(Task description) Leaving out all pictures, transcribe the lines below exactly, from the first through the line containing "Extended Real Number".

╭──

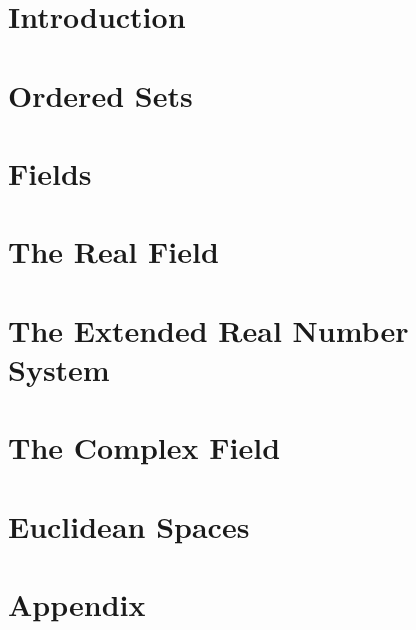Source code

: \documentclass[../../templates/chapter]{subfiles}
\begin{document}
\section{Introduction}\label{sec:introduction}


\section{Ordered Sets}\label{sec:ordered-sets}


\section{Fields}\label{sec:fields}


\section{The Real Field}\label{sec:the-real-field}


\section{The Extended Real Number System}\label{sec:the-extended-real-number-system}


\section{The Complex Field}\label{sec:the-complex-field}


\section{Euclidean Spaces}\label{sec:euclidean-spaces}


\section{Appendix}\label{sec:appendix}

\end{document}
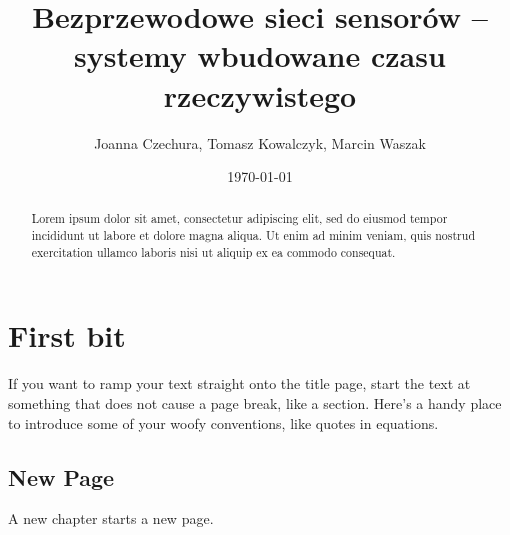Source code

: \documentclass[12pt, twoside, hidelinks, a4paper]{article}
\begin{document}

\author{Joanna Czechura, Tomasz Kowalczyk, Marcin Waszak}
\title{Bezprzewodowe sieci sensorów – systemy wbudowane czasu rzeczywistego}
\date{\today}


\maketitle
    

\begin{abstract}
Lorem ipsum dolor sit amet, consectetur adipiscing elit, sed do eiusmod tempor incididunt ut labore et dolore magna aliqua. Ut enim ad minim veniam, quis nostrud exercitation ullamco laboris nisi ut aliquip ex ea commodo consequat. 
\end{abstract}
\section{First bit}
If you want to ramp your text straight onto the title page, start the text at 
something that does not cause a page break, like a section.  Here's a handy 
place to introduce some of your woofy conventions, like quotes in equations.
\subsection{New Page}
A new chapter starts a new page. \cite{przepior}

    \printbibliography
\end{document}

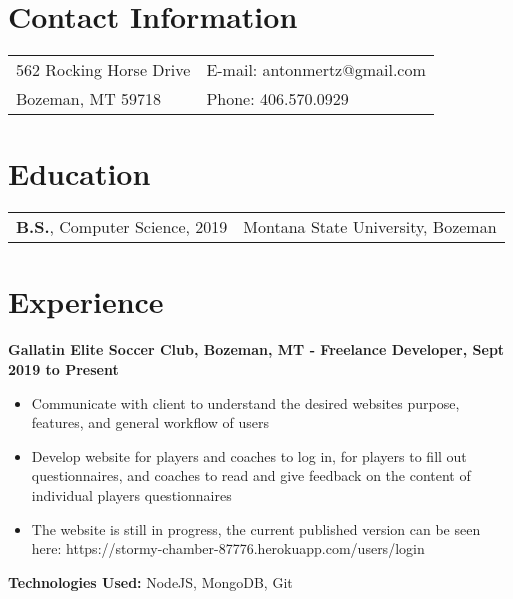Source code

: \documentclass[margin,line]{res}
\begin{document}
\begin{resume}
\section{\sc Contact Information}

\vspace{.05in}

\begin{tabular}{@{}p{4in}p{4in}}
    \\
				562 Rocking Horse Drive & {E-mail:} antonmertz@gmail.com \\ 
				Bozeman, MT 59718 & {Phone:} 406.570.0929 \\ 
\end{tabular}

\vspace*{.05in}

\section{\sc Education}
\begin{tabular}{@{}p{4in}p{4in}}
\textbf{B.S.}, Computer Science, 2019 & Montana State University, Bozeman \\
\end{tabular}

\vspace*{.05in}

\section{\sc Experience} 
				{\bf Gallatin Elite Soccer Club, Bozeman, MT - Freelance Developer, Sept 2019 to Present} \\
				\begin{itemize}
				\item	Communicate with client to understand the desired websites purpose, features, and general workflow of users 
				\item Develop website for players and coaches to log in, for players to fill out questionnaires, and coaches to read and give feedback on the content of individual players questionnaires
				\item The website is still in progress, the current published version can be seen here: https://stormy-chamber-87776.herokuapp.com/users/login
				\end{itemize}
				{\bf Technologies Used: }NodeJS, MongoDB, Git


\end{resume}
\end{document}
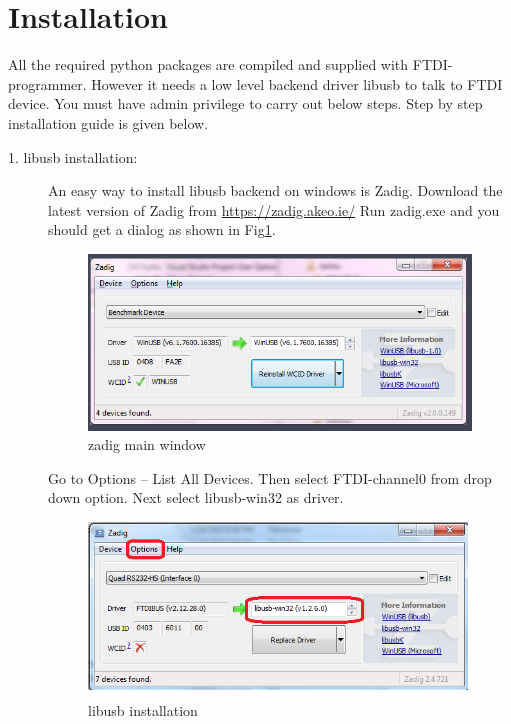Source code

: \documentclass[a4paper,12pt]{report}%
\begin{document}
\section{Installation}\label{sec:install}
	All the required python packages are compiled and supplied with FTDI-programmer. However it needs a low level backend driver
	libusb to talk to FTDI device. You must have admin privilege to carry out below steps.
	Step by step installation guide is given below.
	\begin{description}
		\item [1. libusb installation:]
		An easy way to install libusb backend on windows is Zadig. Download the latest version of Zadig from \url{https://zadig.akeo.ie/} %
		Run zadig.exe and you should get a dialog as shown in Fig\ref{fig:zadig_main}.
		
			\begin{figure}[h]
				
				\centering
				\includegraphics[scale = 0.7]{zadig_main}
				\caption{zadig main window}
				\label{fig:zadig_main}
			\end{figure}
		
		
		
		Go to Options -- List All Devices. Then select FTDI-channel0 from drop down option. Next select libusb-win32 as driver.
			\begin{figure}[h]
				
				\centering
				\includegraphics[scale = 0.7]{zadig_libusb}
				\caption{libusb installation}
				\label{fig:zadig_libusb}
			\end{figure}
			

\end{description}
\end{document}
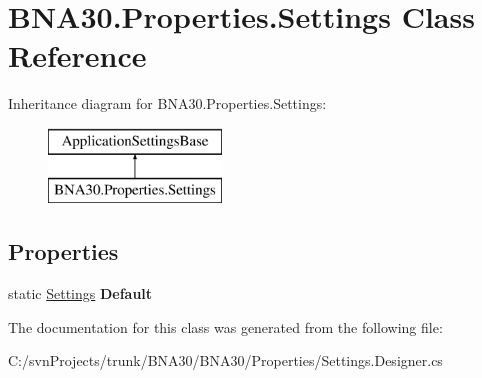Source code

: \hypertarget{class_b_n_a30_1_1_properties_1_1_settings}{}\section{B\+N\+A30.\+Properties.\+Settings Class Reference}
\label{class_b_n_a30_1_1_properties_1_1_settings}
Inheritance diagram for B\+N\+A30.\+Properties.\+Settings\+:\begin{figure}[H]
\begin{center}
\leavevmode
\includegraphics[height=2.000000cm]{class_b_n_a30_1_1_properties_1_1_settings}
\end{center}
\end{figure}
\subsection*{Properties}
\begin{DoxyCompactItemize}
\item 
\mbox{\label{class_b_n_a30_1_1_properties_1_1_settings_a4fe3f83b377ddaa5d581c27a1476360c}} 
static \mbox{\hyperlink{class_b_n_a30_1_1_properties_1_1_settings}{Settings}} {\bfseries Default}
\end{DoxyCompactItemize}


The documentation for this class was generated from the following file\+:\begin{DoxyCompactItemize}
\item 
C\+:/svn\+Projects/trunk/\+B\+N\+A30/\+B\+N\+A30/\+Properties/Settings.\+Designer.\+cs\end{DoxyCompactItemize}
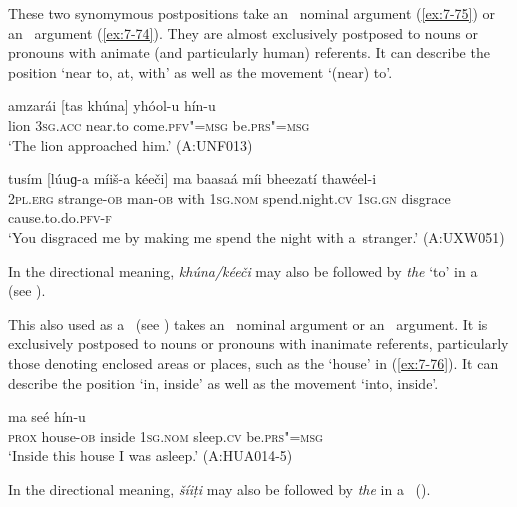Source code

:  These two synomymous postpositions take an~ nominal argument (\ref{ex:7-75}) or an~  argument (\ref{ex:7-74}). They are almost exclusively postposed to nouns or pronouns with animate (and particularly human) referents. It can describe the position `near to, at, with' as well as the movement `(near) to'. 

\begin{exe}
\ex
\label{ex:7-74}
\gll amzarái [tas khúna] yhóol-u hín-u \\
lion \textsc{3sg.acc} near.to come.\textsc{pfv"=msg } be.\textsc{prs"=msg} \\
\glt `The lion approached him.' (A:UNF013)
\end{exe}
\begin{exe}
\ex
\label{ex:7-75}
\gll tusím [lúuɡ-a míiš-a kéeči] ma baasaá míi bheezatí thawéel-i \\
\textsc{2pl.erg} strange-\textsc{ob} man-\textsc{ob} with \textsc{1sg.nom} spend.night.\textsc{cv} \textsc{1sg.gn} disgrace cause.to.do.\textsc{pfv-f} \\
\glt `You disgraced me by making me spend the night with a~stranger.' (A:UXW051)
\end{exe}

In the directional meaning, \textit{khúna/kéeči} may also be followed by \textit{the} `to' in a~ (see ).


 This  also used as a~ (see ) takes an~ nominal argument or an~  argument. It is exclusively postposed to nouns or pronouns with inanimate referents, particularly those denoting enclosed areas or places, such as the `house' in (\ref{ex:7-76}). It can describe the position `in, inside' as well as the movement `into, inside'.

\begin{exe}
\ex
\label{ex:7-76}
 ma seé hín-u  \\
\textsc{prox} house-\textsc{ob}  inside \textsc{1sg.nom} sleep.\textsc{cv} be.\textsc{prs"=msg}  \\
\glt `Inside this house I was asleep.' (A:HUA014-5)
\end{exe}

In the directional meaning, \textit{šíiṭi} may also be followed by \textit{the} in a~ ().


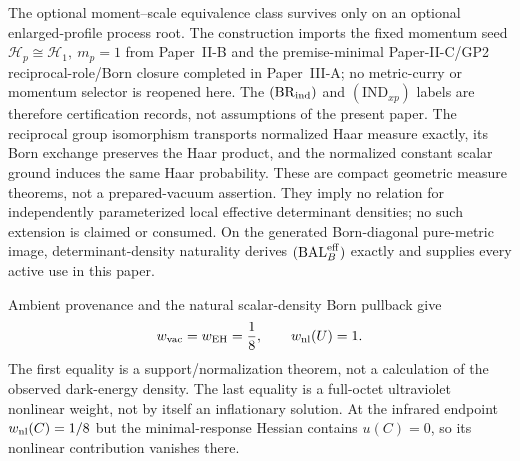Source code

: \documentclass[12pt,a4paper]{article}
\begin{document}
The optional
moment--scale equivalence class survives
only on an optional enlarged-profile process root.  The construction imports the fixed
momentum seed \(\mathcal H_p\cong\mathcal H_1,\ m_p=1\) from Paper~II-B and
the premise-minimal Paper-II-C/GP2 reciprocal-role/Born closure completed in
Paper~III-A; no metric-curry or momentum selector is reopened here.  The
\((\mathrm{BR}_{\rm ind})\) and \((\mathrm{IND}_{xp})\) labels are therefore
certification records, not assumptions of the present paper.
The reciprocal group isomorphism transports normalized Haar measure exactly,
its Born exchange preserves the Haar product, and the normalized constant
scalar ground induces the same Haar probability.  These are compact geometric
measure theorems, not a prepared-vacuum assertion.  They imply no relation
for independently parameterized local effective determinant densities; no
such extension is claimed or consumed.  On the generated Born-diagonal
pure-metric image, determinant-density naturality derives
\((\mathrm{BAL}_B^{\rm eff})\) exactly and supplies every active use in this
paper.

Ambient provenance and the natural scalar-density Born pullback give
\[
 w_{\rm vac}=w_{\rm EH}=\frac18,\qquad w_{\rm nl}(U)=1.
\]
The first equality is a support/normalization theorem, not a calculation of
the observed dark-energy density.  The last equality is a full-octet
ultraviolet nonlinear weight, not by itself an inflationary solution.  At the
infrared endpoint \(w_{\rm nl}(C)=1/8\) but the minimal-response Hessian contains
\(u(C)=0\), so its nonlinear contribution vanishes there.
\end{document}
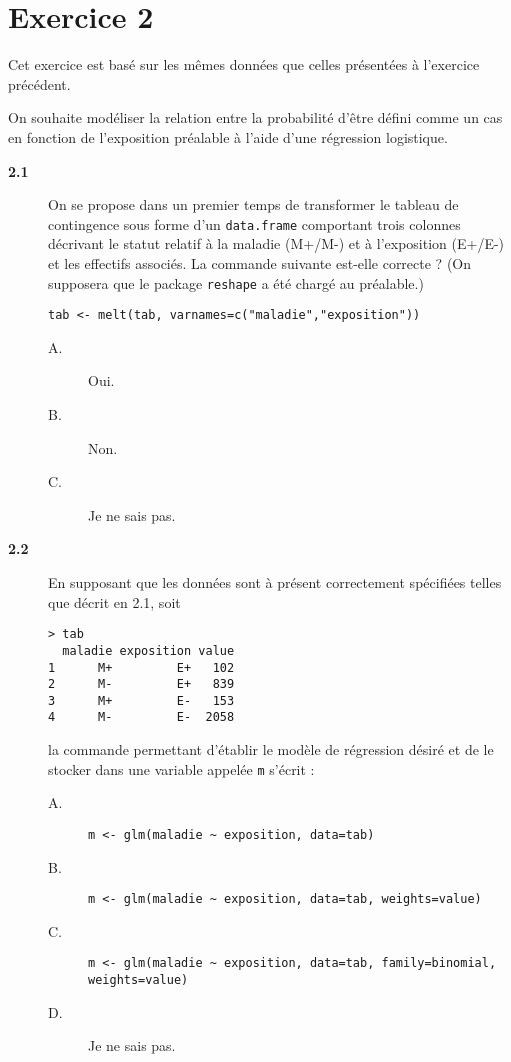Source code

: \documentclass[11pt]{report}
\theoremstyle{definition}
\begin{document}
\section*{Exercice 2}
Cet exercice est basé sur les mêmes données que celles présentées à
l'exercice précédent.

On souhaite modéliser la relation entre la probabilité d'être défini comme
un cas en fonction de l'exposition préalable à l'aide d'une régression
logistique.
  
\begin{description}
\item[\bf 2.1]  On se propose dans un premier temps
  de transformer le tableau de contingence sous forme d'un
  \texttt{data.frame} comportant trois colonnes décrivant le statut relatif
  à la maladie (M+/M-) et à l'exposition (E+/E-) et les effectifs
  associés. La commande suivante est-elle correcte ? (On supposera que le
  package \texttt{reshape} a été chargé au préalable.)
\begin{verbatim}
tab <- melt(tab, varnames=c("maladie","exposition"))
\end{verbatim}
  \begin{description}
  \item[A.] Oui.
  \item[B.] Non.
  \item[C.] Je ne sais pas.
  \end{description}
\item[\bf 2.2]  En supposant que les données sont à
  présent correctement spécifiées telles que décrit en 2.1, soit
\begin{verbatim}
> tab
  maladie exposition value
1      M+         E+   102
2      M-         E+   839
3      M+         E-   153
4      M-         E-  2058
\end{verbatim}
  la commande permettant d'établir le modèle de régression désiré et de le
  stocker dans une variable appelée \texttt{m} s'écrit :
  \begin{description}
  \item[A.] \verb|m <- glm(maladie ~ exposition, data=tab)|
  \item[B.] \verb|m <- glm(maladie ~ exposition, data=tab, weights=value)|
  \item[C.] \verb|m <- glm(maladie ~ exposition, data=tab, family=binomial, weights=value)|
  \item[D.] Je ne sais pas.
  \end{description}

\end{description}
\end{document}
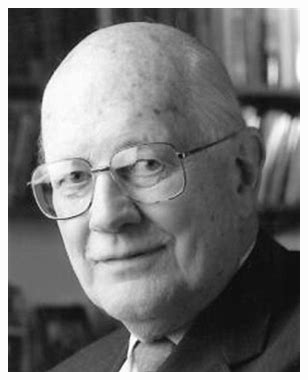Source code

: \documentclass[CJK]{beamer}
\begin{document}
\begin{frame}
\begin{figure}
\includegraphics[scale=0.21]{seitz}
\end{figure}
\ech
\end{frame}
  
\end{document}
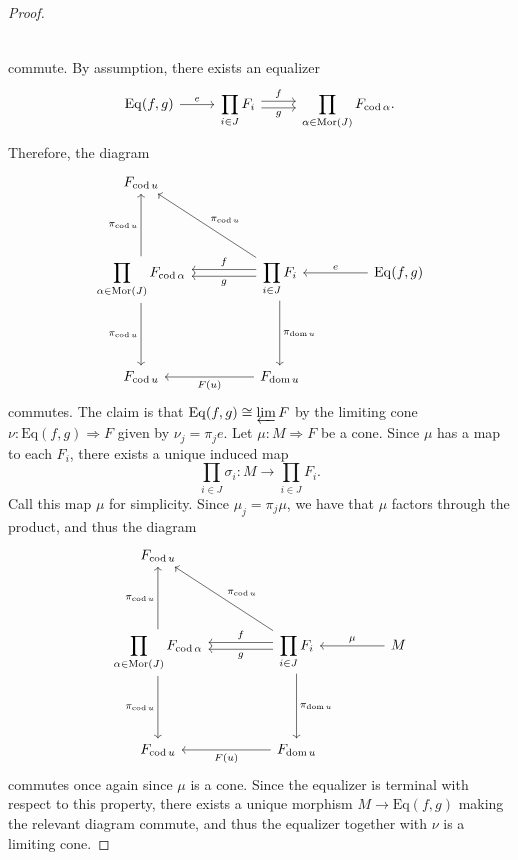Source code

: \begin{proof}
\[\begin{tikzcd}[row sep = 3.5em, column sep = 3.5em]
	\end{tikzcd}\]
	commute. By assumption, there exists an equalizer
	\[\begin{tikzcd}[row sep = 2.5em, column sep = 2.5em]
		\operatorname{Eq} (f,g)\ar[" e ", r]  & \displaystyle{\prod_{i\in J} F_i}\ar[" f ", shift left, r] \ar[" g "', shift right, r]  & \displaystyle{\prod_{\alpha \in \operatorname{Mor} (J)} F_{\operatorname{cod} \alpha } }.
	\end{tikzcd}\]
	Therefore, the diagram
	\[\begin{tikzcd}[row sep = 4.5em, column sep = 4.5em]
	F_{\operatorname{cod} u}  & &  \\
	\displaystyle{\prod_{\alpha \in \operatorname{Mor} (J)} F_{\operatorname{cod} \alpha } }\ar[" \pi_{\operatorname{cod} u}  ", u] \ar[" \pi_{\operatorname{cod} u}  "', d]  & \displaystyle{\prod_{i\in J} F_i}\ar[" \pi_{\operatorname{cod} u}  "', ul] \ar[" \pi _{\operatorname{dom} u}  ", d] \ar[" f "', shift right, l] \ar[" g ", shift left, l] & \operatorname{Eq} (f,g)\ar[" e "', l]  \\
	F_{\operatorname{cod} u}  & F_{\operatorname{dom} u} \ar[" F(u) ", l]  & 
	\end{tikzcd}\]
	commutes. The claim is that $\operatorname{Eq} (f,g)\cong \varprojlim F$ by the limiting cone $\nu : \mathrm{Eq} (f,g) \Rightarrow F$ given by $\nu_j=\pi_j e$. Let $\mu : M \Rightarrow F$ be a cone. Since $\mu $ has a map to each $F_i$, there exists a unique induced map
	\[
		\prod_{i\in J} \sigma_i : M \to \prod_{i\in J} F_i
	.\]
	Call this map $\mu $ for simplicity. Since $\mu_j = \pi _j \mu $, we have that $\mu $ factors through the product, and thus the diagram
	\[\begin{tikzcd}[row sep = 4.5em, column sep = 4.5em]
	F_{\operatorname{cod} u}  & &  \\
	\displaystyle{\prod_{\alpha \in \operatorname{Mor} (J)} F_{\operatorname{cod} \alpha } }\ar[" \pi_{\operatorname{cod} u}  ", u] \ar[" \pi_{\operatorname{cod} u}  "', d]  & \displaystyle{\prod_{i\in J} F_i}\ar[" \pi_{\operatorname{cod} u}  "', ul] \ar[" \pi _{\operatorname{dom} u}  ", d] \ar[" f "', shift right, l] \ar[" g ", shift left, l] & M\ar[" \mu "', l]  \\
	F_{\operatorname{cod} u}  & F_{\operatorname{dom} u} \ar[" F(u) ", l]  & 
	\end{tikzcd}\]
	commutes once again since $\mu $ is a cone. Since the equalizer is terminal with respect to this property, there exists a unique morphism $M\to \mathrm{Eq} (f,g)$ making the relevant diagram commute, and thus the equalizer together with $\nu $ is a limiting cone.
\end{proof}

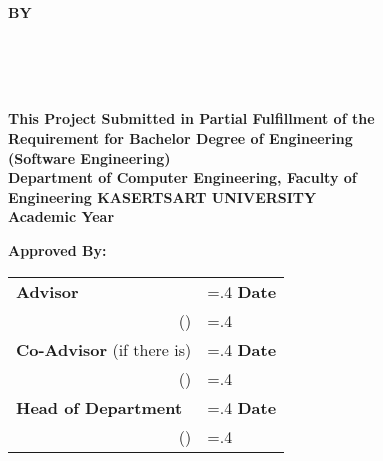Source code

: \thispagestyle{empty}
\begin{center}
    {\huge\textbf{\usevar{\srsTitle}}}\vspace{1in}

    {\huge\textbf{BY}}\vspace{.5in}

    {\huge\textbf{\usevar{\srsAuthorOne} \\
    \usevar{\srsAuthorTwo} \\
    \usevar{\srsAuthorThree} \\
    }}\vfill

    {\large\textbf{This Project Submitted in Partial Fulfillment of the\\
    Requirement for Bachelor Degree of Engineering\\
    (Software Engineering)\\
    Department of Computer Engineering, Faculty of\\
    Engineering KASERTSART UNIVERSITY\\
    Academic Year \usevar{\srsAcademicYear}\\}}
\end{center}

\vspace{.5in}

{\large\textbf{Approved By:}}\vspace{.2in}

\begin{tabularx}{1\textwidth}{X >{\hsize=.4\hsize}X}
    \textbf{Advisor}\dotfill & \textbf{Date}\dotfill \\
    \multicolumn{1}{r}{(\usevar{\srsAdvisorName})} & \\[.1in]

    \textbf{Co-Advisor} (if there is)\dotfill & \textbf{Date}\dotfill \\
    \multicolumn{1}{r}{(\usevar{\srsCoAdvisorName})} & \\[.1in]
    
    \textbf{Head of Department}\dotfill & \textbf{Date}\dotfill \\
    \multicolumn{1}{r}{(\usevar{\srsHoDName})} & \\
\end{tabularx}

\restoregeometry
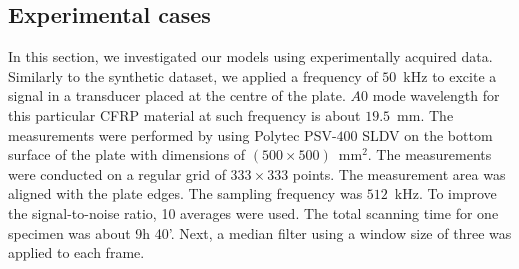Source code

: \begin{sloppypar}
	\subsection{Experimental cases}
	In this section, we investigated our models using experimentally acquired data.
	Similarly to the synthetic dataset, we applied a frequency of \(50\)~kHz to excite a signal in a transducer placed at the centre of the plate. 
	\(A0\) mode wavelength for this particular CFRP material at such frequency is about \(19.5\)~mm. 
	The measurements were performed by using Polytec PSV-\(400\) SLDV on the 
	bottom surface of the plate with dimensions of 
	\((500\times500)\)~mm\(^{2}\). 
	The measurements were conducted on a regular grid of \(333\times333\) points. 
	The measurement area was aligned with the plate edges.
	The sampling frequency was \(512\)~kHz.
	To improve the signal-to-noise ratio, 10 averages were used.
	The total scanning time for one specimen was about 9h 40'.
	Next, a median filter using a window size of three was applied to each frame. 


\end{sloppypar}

╰──

(Worked solution)
Source code

: \documentclass[../../templates/chapter]{subfiles}
\begin{document}
\section{Introduction}\label{sec:introduction}


\section{Ordered Sets}\label{sec:ordered-sets}


\section{Fields}\label{sec:fields}


\section{The Real Field}\label{sec:the-real-field}


\section{The Extended Real Number System}\label{sec:the-extended-real-number-system}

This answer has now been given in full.